Yet the original contribution of Fischer’s book is to take Easter Island’s history onward from that point of catastrophe, and show that it didn’t entirely collapse. With the entrepreneurial canniness and chameleon abilities that had got them to the island in the first place, the people simply re-invented themselves. They created a new religion — based, ironically on bird-gods — and toppled the old statues with a relish that recalls Lenin-skittling after the fall of Communism. Enthralled by the power of the written word among their visitors, they invented a kind of sacred cryptography — rongo-rongo — based on little more than the idea of linearity and left-to-right reading direction, and inscribed it on staffs and driftwood boards to imbue them with mana. Today, as a rather disgruntled colony of Chile, and with annual tourists exceeding the population by a factor of five (Fischer titles his final chapter “Museum Island”), the community survives by the Pacific-rim formula of mobility, inventiveness and multicultural opportunism.

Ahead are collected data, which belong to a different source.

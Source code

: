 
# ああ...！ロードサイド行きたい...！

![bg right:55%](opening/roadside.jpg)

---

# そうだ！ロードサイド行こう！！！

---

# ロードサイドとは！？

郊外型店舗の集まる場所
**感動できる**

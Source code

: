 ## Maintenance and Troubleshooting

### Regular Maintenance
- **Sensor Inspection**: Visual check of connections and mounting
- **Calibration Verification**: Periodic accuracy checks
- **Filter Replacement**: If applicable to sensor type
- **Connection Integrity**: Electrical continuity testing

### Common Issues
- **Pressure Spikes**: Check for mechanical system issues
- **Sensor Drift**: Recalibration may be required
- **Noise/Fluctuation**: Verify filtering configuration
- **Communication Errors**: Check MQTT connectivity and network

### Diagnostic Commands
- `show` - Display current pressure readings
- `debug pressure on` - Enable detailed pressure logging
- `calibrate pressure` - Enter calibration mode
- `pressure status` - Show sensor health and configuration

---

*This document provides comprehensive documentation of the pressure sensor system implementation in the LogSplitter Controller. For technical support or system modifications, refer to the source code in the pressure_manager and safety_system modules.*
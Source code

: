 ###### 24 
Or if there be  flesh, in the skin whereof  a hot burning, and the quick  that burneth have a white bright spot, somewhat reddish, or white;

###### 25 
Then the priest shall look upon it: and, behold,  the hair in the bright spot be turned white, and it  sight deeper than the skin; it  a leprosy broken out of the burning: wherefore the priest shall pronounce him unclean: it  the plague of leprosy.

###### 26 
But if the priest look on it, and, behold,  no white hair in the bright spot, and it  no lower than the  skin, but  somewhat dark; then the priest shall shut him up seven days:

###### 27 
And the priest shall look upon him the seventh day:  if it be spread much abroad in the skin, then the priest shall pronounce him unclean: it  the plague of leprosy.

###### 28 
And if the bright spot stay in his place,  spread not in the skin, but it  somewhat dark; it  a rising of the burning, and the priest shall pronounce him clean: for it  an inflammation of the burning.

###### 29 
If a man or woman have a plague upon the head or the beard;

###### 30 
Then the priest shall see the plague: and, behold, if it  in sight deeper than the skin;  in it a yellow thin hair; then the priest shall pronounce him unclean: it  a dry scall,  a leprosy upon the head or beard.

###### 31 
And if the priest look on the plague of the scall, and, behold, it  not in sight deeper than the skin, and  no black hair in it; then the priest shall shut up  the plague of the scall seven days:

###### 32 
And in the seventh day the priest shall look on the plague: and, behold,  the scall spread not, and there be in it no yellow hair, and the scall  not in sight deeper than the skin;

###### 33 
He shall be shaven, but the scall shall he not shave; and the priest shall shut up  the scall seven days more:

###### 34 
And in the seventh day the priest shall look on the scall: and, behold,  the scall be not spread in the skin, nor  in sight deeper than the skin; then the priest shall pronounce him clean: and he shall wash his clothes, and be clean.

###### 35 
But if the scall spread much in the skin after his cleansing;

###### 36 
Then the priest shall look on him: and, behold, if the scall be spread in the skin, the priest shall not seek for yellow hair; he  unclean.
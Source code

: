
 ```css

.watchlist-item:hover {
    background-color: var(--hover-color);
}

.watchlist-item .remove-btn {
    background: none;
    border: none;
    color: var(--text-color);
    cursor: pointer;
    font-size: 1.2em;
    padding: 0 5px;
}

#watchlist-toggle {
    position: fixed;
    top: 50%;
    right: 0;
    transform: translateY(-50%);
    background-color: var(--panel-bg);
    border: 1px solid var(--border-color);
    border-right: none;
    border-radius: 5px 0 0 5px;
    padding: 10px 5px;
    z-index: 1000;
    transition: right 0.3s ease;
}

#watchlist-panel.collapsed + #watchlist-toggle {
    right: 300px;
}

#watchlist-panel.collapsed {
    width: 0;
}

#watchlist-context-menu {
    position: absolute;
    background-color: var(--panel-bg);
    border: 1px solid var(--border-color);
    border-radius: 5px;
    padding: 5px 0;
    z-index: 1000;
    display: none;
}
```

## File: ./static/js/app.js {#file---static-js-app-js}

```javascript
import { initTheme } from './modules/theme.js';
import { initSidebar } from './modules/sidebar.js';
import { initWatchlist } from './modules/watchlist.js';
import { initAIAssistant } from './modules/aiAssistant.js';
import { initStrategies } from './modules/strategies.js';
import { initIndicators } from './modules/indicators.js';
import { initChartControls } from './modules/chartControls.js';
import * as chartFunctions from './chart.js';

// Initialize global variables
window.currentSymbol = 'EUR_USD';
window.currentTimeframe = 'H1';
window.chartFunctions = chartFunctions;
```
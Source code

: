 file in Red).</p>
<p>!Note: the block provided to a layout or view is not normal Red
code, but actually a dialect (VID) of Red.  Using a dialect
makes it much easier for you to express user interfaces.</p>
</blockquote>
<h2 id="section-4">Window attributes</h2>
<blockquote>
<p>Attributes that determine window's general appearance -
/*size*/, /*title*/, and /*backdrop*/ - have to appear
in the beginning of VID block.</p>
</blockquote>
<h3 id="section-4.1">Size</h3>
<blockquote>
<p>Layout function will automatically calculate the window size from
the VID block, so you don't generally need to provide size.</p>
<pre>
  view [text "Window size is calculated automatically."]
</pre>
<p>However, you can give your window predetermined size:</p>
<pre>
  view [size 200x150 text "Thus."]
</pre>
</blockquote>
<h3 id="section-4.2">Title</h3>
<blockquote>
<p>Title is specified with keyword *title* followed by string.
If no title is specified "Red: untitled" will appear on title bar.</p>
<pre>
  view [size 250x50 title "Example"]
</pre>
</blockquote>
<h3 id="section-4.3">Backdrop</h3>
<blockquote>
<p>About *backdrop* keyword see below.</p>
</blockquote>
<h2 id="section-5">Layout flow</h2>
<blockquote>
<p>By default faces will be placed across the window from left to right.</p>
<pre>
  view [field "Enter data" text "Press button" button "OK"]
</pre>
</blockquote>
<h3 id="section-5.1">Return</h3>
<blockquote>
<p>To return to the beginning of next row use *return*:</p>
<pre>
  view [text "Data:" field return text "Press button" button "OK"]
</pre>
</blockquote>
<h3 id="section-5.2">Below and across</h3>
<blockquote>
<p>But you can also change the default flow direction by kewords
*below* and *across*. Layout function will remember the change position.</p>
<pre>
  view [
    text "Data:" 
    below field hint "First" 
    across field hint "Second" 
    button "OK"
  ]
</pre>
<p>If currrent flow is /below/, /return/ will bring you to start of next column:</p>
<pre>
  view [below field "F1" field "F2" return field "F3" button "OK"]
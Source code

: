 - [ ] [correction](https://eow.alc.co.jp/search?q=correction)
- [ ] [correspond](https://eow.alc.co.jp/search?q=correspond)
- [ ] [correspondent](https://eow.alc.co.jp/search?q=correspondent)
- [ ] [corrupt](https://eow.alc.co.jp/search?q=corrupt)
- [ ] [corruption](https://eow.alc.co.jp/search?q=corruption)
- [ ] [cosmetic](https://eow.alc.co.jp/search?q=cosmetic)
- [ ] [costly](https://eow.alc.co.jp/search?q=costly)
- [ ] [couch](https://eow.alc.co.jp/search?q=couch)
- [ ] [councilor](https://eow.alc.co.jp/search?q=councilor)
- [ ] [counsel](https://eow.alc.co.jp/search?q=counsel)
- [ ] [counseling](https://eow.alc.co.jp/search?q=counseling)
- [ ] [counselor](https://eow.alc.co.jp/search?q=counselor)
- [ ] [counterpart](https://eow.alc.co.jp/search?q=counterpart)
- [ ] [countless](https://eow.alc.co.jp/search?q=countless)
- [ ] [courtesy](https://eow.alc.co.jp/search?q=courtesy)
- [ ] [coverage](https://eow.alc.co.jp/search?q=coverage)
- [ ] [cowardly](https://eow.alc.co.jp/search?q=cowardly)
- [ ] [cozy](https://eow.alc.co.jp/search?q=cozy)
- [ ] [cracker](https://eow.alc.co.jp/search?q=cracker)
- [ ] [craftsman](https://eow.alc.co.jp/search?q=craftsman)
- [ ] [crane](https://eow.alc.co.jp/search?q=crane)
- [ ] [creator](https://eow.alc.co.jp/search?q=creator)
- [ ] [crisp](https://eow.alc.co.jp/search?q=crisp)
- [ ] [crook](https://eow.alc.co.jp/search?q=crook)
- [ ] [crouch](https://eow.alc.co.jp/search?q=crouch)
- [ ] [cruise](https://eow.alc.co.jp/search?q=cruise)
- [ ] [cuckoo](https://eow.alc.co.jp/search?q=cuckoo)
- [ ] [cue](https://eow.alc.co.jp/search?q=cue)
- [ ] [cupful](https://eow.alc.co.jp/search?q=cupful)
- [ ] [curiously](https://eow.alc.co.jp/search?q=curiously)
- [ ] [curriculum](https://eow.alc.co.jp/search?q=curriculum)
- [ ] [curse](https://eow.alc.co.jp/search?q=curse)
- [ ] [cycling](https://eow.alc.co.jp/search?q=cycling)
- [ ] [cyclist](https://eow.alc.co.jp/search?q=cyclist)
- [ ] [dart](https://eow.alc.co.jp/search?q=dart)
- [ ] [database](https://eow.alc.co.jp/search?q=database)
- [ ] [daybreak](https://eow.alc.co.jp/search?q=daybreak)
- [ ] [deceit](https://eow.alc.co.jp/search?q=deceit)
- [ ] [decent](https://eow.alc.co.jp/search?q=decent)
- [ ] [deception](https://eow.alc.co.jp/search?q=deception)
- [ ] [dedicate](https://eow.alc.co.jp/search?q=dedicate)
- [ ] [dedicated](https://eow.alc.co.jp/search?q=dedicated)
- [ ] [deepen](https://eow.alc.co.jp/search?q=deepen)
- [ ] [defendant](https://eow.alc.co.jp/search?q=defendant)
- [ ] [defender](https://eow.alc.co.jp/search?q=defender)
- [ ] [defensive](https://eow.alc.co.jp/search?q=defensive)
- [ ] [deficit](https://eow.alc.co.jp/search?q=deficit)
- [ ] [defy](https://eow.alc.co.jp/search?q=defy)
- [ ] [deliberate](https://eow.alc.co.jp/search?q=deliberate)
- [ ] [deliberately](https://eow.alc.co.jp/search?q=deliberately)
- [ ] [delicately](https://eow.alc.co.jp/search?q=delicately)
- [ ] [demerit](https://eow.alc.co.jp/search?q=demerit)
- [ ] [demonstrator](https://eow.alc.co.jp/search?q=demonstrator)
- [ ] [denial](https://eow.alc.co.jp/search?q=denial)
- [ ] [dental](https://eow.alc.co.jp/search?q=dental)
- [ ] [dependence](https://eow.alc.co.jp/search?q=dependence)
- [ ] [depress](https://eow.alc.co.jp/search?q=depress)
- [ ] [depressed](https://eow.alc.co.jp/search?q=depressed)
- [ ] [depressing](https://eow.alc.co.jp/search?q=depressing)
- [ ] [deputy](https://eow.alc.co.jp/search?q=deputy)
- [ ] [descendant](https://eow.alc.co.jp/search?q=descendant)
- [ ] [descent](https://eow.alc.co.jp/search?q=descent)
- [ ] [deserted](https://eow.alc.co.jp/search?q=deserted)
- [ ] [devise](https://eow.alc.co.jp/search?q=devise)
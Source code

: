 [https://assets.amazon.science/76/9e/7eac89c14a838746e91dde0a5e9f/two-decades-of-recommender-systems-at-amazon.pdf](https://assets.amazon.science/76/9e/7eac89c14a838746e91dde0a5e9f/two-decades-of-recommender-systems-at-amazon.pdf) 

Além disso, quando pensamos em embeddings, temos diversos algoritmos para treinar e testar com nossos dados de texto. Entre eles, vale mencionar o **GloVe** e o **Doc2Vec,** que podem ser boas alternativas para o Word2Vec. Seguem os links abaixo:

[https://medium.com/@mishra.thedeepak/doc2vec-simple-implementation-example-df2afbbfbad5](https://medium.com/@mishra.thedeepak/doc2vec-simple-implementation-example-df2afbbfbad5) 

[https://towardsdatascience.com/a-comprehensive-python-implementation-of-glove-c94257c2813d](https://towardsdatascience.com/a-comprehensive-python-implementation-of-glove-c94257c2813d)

The statues that toppled a civilisation are now venerated archaeological monuments, and are being re-erected. Sections of the indigenous population have started to deny that it was ever “their” fault that their old culture collapsed. The ambivalence of it all fills one with the queasy thrill of a narrow escape. Is this, perhaps, how the human species is destined to survive, not as the principled citizens we imagine ourselves to be, but as duckers and divers, main-chancers? How long before our ancestral deities are toppled again?